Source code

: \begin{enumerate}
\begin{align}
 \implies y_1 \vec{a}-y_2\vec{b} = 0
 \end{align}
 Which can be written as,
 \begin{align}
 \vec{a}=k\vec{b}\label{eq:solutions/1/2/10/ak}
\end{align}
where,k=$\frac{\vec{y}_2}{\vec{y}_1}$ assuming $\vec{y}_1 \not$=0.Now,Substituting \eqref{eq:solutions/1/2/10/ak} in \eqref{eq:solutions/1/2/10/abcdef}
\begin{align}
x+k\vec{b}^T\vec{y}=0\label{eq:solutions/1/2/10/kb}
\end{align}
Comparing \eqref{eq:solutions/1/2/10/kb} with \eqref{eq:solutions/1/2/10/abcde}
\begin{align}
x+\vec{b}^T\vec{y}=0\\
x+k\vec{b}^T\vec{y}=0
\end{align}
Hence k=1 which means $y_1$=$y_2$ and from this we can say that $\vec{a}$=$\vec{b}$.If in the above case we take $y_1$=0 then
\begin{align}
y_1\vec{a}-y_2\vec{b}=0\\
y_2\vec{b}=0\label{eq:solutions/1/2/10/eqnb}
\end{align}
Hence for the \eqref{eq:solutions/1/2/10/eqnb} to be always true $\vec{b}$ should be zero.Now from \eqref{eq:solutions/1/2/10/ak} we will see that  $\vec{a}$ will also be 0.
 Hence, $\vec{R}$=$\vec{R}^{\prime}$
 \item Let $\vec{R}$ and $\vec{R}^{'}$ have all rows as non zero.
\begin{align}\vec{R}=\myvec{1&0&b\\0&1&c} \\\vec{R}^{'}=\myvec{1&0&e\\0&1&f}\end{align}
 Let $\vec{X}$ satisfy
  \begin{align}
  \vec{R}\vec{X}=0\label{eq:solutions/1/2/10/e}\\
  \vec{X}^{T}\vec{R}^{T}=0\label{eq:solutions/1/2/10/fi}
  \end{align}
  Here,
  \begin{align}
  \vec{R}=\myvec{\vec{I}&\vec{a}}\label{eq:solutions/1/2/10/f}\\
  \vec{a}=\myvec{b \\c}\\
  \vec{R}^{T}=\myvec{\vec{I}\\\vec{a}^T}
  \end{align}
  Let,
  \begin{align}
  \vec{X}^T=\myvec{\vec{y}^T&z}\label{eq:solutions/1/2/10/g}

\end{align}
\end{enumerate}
# # # # # # #
## WHAT THIS TASK INVOLVES
Respond with a number only, the count of lines in the entries where the string "Hence" occurs.

## OUTPUT FOR THIS EXERCISE
3